--- YOUR ASSIGNMENT ---
Word for word, restate the lines from the start of the data down to the line with "## 19403 $4BCB", both included.
BEGIN EXTRACTED DATA
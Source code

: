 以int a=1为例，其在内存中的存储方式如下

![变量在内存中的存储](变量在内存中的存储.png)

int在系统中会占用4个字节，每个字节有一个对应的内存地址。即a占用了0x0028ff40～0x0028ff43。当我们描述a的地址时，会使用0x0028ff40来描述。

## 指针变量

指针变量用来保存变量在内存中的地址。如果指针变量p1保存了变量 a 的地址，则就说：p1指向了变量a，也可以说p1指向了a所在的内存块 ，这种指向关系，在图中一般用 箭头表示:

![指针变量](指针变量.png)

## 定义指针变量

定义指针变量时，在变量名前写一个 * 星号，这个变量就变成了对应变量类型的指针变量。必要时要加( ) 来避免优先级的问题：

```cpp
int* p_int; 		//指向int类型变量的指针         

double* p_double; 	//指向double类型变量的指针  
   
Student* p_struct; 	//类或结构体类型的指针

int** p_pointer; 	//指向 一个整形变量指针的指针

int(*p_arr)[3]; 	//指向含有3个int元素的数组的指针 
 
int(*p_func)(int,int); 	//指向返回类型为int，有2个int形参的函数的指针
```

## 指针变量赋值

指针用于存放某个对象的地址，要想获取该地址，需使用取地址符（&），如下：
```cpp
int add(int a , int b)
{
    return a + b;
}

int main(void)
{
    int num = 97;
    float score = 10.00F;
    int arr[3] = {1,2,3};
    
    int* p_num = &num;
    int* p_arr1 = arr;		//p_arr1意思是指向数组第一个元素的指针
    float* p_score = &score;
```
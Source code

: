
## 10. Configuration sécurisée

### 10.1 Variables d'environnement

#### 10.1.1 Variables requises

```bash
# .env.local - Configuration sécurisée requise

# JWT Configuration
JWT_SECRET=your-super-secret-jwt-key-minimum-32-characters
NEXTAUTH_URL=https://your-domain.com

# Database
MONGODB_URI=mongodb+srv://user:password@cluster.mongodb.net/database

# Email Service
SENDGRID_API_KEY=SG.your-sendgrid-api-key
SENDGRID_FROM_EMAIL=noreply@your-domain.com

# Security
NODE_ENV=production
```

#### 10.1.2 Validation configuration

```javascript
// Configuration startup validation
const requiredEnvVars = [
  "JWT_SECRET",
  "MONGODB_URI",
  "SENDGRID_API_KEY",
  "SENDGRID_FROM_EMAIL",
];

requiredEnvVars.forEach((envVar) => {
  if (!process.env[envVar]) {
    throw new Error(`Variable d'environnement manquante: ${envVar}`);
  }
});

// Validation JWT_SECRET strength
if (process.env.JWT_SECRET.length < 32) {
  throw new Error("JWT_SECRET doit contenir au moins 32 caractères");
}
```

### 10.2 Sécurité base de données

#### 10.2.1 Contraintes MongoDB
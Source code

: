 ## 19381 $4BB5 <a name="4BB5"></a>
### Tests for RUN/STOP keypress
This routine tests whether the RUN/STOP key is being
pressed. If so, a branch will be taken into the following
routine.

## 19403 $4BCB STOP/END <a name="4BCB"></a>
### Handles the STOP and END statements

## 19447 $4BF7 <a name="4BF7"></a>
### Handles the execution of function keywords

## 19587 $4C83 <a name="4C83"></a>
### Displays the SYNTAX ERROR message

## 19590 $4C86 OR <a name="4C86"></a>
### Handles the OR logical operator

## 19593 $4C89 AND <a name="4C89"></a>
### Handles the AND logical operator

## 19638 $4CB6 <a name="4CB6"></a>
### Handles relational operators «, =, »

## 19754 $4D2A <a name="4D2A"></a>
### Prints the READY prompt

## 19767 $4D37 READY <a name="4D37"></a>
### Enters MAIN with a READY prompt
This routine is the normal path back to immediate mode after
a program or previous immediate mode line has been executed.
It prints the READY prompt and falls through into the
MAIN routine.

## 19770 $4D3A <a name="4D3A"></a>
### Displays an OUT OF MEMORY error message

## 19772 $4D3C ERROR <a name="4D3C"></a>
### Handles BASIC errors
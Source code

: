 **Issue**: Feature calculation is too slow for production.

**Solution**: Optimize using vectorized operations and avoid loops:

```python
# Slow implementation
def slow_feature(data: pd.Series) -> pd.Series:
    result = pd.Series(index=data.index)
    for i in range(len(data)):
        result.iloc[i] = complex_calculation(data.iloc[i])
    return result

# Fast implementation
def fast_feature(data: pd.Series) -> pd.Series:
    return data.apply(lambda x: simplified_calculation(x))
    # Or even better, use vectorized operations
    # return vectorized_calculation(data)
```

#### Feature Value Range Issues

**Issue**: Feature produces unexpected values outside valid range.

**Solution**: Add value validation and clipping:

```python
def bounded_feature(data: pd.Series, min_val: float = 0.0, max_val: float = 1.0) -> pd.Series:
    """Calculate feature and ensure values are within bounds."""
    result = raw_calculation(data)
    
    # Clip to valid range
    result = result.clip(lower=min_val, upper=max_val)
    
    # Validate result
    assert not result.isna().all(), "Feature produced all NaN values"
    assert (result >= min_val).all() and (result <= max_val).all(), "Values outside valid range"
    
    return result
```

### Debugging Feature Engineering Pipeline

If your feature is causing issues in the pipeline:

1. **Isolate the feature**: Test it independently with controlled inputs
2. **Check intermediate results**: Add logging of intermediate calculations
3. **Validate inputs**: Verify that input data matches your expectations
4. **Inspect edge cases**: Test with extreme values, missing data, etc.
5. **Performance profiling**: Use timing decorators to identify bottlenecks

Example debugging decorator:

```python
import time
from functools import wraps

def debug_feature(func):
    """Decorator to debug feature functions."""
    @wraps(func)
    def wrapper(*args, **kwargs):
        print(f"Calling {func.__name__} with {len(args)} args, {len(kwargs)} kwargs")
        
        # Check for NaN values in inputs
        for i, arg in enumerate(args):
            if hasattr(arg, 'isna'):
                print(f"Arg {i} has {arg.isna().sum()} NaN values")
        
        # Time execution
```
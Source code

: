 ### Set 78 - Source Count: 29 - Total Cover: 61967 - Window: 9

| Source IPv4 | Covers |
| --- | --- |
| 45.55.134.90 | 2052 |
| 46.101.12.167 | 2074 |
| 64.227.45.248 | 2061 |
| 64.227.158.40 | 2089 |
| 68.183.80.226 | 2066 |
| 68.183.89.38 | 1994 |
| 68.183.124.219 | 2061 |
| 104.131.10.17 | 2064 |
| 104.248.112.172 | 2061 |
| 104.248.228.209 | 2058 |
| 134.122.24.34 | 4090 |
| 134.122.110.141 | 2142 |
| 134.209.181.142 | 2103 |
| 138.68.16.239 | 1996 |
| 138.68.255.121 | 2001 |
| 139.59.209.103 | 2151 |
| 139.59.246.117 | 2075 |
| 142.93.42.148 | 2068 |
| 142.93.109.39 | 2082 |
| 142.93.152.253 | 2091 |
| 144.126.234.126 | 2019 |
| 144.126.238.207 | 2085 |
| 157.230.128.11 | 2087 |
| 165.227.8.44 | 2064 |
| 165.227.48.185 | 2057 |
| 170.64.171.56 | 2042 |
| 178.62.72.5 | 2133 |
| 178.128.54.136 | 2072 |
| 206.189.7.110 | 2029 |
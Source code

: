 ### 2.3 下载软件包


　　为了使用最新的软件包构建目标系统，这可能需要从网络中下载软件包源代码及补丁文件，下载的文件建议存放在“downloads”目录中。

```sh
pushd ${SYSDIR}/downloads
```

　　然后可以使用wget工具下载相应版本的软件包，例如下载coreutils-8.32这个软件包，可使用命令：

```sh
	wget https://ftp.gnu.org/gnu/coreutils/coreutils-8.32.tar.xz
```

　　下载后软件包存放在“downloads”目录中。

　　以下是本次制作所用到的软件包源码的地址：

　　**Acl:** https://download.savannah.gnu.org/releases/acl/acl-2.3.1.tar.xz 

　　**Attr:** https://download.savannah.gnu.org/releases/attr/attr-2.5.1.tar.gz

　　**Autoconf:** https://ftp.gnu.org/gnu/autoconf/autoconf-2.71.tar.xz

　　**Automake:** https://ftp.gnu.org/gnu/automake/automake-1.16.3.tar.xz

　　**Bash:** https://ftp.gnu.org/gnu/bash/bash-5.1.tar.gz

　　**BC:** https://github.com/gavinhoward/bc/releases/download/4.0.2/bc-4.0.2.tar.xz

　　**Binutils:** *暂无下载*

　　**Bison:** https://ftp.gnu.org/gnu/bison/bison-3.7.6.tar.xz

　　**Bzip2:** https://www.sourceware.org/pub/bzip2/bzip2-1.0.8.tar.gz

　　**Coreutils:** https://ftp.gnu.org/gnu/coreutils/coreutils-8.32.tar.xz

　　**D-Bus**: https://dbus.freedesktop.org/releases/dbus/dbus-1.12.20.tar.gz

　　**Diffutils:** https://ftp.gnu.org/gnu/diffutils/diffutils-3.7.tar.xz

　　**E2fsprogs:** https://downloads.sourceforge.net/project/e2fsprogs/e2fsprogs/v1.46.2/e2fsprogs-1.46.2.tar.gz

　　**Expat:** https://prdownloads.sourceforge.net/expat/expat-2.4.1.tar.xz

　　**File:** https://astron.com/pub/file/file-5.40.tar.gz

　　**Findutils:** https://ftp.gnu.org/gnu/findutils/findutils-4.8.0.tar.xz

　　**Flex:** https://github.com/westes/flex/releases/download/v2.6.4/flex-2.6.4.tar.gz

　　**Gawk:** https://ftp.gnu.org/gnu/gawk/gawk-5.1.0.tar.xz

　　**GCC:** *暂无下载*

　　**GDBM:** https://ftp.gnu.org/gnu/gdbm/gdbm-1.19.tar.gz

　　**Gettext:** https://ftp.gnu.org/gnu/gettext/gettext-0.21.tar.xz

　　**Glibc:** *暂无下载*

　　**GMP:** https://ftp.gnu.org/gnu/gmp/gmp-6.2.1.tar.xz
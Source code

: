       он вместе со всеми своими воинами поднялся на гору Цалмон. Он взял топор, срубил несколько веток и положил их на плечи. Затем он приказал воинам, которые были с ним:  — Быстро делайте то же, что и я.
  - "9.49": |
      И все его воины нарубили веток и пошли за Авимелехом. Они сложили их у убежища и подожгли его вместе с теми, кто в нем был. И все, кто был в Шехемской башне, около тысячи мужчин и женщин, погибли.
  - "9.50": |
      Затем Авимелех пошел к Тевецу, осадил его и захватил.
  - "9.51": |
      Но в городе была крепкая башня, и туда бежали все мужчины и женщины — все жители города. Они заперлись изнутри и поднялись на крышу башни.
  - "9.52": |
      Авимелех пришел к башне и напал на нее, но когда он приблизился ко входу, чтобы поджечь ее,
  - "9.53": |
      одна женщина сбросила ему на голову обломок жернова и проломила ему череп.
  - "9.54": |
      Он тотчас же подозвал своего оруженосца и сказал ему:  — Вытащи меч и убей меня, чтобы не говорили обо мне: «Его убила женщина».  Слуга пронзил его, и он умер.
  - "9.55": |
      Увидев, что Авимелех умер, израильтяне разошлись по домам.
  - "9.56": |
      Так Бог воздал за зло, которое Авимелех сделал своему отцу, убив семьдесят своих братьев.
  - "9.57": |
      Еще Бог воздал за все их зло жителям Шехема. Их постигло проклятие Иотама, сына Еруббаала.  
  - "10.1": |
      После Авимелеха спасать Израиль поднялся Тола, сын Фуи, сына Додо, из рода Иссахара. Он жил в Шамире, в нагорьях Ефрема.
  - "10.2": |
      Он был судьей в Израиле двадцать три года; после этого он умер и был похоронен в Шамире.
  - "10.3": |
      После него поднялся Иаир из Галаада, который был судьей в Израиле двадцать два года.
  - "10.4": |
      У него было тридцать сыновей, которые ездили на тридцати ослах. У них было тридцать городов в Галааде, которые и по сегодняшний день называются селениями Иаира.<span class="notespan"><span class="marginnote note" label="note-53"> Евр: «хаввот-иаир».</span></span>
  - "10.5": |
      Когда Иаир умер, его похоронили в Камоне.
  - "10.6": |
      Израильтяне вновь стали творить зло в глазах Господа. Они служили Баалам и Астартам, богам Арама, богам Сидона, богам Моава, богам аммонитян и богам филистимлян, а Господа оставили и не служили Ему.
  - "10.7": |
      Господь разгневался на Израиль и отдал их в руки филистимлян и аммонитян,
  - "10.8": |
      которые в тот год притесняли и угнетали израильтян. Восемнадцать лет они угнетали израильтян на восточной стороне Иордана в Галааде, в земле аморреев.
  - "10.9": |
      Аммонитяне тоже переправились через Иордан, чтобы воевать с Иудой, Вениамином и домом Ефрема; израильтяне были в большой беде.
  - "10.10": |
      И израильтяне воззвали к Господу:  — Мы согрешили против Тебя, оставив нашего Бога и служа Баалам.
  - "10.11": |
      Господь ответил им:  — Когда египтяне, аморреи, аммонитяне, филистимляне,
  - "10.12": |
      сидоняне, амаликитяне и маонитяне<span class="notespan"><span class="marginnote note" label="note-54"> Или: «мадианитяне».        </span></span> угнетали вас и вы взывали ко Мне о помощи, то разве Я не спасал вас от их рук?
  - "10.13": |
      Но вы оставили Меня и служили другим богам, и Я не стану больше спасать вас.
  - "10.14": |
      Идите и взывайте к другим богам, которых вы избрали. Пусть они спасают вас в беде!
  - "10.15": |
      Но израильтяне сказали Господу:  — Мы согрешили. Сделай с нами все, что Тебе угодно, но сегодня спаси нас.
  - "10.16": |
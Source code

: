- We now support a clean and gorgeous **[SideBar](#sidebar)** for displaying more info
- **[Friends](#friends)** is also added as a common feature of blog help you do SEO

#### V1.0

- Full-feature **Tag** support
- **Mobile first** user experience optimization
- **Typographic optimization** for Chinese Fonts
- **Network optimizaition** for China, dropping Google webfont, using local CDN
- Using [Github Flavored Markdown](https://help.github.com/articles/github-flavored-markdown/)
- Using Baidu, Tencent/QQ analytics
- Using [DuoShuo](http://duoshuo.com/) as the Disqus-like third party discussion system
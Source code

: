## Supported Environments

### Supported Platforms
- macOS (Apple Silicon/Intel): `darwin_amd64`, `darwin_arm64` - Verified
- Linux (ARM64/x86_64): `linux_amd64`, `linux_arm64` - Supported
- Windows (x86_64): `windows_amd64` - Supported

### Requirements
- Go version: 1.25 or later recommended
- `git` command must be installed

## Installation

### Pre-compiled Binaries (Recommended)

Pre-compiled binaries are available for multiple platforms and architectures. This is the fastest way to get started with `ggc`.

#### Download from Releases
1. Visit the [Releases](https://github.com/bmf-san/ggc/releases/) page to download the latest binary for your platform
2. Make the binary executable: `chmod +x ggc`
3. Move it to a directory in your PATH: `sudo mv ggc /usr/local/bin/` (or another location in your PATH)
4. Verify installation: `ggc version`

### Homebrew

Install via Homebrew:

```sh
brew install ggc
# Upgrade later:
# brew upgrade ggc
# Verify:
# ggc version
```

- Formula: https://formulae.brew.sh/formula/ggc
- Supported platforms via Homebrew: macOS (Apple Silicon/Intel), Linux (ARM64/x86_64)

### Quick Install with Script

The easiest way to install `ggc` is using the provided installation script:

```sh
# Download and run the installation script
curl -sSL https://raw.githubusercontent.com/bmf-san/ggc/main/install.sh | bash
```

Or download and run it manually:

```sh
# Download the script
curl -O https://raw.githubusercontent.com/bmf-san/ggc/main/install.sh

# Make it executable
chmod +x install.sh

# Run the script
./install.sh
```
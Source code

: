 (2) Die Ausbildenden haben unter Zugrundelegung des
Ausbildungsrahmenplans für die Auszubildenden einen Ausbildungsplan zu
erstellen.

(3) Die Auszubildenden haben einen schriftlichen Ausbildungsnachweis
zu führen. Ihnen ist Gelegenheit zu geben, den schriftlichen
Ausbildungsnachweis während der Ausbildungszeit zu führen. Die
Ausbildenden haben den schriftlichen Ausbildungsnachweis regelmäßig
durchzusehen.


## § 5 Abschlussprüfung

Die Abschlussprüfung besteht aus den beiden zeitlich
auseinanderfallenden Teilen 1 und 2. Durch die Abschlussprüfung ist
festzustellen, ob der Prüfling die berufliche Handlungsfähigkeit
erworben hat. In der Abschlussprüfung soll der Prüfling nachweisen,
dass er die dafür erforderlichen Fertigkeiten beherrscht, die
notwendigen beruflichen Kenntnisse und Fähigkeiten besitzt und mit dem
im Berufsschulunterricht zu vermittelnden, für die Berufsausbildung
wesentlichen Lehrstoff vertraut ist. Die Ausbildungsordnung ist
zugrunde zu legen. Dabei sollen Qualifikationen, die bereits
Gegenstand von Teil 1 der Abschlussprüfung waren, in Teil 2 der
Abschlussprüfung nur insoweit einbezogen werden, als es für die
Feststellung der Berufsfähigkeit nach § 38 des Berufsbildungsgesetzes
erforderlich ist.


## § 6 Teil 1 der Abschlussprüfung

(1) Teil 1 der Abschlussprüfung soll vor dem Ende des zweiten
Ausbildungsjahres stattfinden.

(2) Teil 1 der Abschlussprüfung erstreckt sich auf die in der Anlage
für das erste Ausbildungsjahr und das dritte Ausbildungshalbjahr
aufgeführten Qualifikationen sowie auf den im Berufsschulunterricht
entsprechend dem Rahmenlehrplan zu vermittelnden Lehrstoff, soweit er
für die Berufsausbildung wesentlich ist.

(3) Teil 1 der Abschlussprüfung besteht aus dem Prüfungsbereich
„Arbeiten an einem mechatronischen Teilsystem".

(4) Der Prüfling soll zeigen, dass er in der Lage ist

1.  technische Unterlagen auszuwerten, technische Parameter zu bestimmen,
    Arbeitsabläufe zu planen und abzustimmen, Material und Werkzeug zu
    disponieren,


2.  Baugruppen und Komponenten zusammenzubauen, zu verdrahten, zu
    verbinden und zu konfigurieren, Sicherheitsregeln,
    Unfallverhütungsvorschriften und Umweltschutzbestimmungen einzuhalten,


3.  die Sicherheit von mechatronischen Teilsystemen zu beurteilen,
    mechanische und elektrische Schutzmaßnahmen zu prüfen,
END EXTRACTED DATA
--- ANSWER AREA ---
Source code

: 以int a=1为例，其在内存中的存储方式如下

![变量在内存中的存储](变量在内存中的存储.png)

int在系统中会占用4个字节，每个字节有一个对应的内存地址。即a占用了0x0028ff40～0x0028ff43。当我们描述a的地址时，会使用0x0028ff40来描述。

## 指针变量

指针变量用来保存变量在内存中的地址。如果指针变量p1保存了变量 a 的地址，则就说：p1指向了变量a，也可以说p1指向了a所在的内存块 ，这种指向关系，在图中一般用 箭头表示:

![指针变量](指针变量.png)

## 定义指针变量

定义指针变量时，在变量名前写一个 * 星号，这个变量就变成了对应变量类型的指针变量。必要时要加( ) 来避免优先级的问题：

```cpp
int* p_int; 		//指向int类型变量的指针         

double* p_double; 	//指向double类型变量的指针  
   
Student* p_struct; 	//类或结构体类型的指针

int** p_pointer; 	//指向 一个整形变量指针的指针

int(*p_arr)[3]; 	//指向含有3个int元素的数组的指针 
 
int(*p_func)(int,int); 	//指向返回类型为int，有2个int形参的函数的指针
```

## 指针变量赋值

指针用于存放某个对象的地址，要想获取该地址，需使用取地址符（&），如下：
```cpp
int add(int a , int b)
{
    return a + b;
}

int main(void)
{
    int num = 97;
    float score = 10.00F;
    int arr[3] = {1,2,3};
    
    int* p_num = &num;
    int* p_arr1 = arr;		//p_arr1意思是指向数组第一个元素的指针
    float* p_score = &score;
```
Source code

:
## 10. Configuration sécurisée

### 10.1 Variables d'environnement

#### 10.1.1 Variables requises

```bash
# .env.local - Configuration sécurisée requise

# JWT Configuration
JWT_SECRET=your-super-secret-jwt-key-minimum-32-characters
NEXTAUTH_URL=https://your-domain.com

# Database
MONGODB_URI=mongodb+srv://user:password@cluster.mongodb.net/database

# Email Service
SENDGRID_API_KEY=SG.your-sendgrid-api-key
SENDGRID_FROM_EMAIL=noreply@your-domain.com

# Security
NODE_ENV=production
```

#### 10.1.2 Validation configuration

```javascript
// Configuration startup validation
const requiredEnvVars = [
  "JWT_SECRET",
  "MONGODB_URI",
  "SENDGRID_API_KEY",
  "SENDGRID_FROM_EMAIL",
];

requiredEnvVars.forEach((envVar) => {
  if (!process.env[envVar]) {
    throw new Error(`Variable d'environnement manquante: ${envVar}`);
  }
});

// Validation JWT_SECRET strength
if (process.env.JWT_SECRET.length < 32) {
  throw new Error("JWT_SECRET doit contenir au moins 32 caractères");
}
```

### 10.2 Sécurité base de données

#### 10.2.1 Contraintes MongoDB
Source code

: ## 19381 $4BB5 <a name="4BB5"></a>
### Tests for RUN/STOP keypress
This routine tests whether the RUN/STOP key is being
pressed. If so, a branch will be taken into the following
routine.

## 19403 $4BCB STOP/END <a name="4BCB"></a>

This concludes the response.